-- MATERIAL PROVIDED follows --
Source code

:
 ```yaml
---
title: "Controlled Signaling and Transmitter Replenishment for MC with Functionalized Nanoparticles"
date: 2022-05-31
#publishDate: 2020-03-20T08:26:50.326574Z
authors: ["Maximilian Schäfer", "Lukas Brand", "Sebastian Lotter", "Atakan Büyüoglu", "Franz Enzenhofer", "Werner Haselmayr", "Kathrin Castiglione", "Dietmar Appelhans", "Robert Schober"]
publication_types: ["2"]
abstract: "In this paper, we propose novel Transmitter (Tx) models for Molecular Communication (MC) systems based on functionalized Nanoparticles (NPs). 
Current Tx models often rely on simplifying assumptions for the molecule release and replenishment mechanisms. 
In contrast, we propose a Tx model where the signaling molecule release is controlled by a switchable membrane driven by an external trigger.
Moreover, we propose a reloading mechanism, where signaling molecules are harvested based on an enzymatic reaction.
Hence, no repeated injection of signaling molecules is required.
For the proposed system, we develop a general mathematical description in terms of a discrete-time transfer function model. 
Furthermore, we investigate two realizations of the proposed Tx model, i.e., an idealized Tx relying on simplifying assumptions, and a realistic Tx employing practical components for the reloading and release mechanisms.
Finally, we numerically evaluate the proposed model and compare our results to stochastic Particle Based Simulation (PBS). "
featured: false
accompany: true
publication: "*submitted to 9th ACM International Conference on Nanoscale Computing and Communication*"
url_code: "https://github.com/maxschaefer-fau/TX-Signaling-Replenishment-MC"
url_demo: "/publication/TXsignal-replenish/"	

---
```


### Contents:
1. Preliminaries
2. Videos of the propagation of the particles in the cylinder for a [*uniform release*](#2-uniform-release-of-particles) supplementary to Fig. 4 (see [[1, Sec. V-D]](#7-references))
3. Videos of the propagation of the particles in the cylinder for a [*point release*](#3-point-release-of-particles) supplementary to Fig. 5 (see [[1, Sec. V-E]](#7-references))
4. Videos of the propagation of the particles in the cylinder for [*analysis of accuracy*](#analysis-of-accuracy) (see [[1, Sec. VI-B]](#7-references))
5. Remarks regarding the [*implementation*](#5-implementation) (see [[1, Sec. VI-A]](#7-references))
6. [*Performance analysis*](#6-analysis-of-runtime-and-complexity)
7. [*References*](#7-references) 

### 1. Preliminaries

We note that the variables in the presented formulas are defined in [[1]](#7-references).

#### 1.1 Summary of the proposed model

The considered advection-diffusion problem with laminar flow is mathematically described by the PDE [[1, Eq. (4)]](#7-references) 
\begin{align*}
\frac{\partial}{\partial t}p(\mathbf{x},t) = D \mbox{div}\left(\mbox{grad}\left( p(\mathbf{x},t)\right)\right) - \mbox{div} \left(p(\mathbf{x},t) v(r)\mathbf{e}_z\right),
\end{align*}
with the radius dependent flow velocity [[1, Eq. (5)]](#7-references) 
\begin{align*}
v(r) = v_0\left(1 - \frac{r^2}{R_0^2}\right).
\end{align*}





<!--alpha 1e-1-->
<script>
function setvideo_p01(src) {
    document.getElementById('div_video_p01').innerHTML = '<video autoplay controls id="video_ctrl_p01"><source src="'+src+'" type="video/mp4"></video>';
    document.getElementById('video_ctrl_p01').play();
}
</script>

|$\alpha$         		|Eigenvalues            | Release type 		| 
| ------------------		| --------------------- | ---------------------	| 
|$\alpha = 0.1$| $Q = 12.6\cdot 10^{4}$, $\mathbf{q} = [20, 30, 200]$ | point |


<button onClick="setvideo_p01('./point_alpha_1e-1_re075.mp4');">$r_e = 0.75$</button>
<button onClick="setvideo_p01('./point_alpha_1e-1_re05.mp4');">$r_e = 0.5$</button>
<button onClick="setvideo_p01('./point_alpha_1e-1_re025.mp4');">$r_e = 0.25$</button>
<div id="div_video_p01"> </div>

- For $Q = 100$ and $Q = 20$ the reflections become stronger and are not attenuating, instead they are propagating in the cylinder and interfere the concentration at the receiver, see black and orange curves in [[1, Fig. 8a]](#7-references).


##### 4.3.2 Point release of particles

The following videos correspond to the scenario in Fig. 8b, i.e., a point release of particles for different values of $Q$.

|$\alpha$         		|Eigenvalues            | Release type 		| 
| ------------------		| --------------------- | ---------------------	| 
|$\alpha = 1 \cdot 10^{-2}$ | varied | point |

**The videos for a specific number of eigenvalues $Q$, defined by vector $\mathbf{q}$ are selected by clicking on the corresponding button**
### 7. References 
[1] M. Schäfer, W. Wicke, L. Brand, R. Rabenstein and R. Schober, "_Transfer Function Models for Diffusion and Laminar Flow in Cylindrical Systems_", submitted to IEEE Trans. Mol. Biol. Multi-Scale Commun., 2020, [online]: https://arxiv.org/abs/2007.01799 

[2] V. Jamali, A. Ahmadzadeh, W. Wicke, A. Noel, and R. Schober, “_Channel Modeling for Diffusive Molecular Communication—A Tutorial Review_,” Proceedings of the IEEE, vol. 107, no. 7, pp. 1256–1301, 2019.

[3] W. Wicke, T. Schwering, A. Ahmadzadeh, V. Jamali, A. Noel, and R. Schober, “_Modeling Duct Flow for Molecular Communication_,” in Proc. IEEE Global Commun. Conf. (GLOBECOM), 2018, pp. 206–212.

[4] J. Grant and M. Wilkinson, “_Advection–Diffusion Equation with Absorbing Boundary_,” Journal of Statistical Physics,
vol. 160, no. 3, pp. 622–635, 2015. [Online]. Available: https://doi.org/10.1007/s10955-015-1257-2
-- MATERIAL PROVIDED concluded --
Look above for the line holding "We note that", then set down exactly that line and every line after it up to and including the line holding "document.getElementById('div_video_p01').innerHTML = '<video", with nothing else.

We note that the variables in the presented formulas are defined in [[1]](#7-references).

#### 1.1 Summary of the proposed model

The considered advection-diffusion problem with laminar flow is mathematically described by the PDE [[1, Eq. (4)]](#7-references) 
\begin{align*}
\frac{\partial}{\partial t}p(\mathbf{x},t) = D \mbox{div}\left(\mbox{grad}\left( p(\mathbf{x},t)\right)\right) - \mbox{div} \left(p(\mathbf{x},t) v(r)\mathbf{e}_z\right),
\end{align*}
with the radius dependent flow velocity [[1, Eq. (5)]](#7-references) 
\begin{align*}
v(r) = v_0\left(1 - \frac{r^2}{R_0^2}\right).
\end{align*}





<!--alpha 1e-1-->
<script>
function setvideo_p01(src) {
    document.getElementById('div_video_p01').innerHTML = '<video autoplay controls id="video_ctrl_p01"><source src="'+src+'" type="video/mp4"></video>';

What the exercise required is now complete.